• PROVIDED ENTRIES:

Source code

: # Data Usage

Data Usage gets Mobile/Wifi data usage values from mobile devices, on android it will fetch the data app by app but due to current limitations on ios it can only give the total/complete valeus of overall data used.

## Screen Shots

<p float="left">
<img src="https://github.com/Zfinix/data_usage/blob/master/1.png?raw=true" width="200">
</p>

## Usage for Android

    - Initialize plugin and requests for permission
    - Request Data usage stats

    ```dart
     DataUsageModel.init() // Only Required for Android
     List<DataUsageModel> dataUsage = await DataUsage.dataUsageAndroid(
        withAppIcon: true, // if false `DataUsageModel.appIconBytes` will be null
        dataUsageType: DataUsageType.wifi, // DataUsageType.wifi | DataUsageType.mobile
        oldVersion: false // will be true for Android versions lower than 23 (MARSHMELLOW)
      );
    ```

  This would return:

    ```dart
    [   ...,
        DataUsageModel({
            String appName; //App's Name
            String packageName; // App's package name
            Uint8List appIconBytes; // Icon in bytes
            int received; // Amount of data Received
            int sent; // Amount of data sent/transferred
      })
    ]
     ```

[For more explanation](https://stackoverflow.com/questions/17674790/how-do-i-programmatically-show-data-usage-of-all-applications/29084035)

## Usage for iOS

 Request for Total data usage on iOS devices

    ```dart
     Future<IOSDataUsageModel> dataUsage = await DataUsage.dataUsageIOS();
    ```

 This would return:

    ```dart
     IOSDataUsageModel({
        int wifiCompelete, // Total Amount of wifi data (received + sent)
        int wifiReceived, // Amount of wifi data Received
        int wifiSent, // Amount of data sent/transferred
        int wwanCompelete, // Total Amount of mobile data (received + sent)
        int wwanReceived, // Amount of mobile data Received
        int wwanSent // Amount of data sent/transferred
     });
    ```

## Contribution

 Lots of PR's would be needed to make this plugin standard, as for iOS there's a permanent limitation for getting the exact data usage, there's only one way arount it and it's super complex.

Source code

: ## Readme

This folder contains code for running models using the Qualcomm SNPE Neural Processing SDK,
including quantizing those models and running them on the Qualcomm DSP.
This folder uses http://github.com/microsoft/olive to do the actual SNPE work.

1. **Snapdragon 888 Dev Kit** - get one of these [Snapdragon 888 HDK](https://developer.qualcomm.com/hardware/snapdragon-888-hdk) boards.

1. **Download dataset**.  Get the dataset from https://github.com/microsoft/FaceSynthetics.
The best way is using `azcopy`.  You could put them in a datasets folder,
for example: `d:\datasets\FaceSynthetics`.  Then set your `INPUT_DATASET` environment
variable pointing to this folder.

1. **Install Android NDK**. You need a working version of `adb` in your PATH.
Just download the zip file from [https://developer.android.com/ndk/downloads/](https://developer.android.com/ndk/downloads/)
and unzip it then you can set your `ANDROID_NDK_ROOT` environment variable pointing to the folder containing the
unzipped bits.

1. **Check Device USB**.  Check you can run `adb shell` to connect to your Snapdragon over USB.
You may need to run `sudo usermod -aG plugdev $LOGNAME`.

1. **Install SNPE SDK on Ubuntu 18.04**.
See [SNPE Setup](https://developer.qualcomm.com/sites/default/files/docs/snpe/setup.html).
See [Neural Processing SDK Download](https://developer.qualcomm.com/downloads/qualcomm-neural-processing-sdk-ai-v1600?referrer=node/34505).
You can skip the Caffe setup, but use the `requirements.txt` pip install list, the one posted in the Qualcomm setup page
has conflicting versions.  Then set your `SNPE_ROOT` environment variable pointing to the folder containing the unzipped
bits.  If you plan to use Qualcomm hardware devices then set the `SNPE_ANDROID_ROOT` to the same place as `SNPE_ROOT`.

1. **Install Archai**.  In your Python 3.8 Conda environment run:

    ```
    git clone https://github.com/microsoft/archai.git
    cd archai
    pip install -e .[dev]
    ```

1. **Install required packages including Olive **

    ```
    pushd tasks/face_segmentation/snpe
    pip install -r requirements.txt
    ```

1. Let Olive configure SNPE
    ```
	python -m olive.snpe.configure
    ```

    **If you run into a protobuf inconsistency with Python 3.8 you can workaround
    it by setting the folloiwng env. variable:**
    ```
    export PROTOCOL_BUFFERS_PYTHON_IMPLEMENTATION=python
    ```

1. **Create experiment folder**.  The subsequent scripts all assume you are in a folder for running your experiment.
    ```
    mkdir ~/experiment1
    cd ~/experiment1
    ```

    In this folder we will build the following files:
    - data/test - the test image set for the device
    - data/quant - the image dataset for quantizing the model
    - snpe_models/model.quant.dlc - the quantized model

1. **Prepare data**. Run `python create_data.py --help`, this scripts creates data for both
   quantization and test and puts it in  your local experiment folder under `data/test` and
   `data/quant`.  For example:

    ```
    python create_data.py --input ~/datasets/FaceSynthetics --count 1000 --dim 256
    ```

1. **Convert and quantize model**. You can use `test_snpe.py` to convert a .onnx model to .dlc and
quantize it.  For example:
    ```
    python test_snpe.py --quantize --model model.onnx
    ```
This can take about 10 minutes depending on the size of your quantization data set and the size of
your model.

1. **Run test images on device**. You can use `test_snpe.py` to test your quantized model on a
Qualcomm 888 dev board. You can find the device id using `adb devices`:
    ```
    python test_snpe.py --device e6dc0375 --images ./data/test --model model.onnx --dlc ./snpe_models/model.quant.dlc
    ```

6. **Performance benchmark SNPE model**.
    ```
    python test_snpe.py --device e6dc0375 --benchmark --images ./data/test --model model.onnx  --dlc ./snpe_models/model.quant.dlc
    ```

• AIM OF THE TASK: Every line in the records above that contains the word "return" is to be copied out.

• WORKED SOLUTION:
  This would return:
 This would return:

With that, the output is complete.